Kebra Negast (The Glory of the Kings)

  • 18 December 2023
  • 2 minutes

A manuscript copy of Kebra Negast (The Glory of the Kings) is now held by Gonville & Caius College Library, having been presented by Emeritus Fellow Professor David Phillipson FBA (Archaeology and Anthropology 1961). 

This copy, of a codex held in the Cathedral Treasury at Aksum, Ethiopia, was commissioned from a Deacon at Aksum by Professor Phillipson, and is finely bound in embossed leather over wooden boards in the traditional Ethiopian style.  Such bindings continue a style, often misleadingly designated ‘Coptic’, developed in Egypt in the mid-first millennium AD.

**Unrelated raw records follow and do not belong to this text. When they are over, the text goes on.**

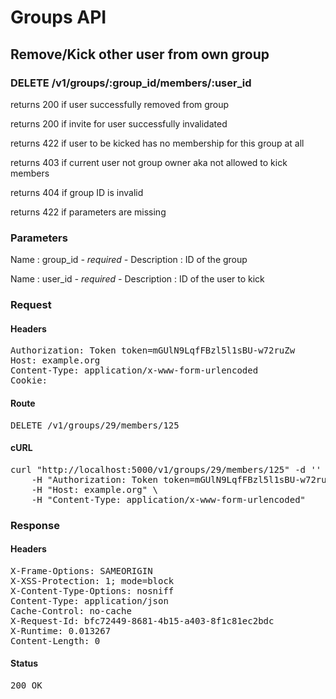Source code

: # Groups API

## Remove/Kick other user from own group

### DELETE /v1/groups/:group_id/members/:user_id

returns 200 if user successfully removed from group

returns 200 if invite for user successfully invalidated

returns 422 if user to be kicked has no membership for this group at all

returns 403 if current user not group owner aka not allowed to kick members

returns 404 if group ID is invalid

returns 422 if parameters are missing

### Parameters

Name : group_id *- required -*
Description : ID of the group

Name : user_id *- required -*
Description : ID of the user to kick

### Request

#### Headers

<pre>Authorization: Token token=mGUlN9LqfFBzl5l1sBU-w72ruZw
Host: example.org
Content-Type: application/x-www-form-urlencoded
Cookie: </pre>

#### Route

<pre>DELETE /v1/groups/29/members/125</pre>

#### cURL

<pre class="request">curl &quot;http://localhost:5000/v1/groups/29/members/125&quot; -d &#39;&#39; -X DELETE \
	-H &quot;Authorization: Token token=mGUlN9LqfFBzl5l1sBU-w72ruZw&quot; \
	-H &quot;Host: example.org&quot; \
	-H &quot;Content-Type: application/x-www-form-urlencoded&quot;</pre>

### Response

#### Headers

<pre>X-Frame-Options: SAMEORIGIN
X-XSS-Protection: 1; mode=block
X-Content-Type-Options: nosniff
Content-Type: application/json
Cache-Control: no-cache
X-Request-Id: bfc72449-8681-4b15-a403-8f1c81ec2bdc
X-Runtime: 0.013267
Content-Length: 0</pre>

#### Status

<pre>200 OK</pre>

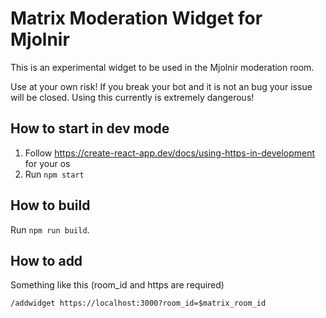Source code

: # Matrix Moderation Widget for Mjolnir

This is an experimental widget to be used in the Mjolnir moderation room.

Use at your own risk! If you break your bot and it is not an bug your issue will be closed.
Using this currently is extremely dangerous!

## How to start in dev mode

1. Follow https://create-react-app.dev/docs/using-https-in-development for your os
2. Run `npm start`


## How to build

Run `npm run build`.

## How to add

Something like this (room_id and https are required)

`/addwidget https://localhost:3000?room_id=$matrix_room_id`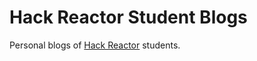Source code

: # Hack Reactor Student Blogs

Personal blogs of [Hack Reactor](http://www.hackreactor.com) students.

The Kebra Negast, in the Ethiopian ecclesiastical language, Ge’ez, is discussed in Professor Phillipson’s book Foundations of an African Civilisation: Aksum and the northern Horn, 1000 BC – AD 1300 (Currey 2012).  He concludes that, although probably rendered in its current form (as in the Caius copy) in the early 14th century, it incorporates material dating back a further 700 years. Together with much theological discourse on both Old- and New-Testament themes, it includes a detailed account of the visit by Makeda, Queen of Sheba, to King Solomon of Israel, of the birth of their son – Solomon’s first, who became King Menelik I of Ethiopia – and of the latter’s subsequent appropriation of the Ark of the Covenant which he brought to Aksum.Kebra Negast: a red book

Over the years, the Kebra Negast was accorded great importance as an account on which successive Ethiopian emperors based their claim to legitimate rule. Most recently, the last Emperor, Haile Sellassie I, imposed on his country a constitution which stipulated that rule was permanently controlled by the descendants of Menelik I, son of King Solomon and the Queen of Sheba. When a copy of the Kebra Negast was captured in 1868 by a British punitive expedition and lodged in the British Museum, the Trustees complied with Queen Victoria’s instructions that it be returned to the King of Ethiopia. 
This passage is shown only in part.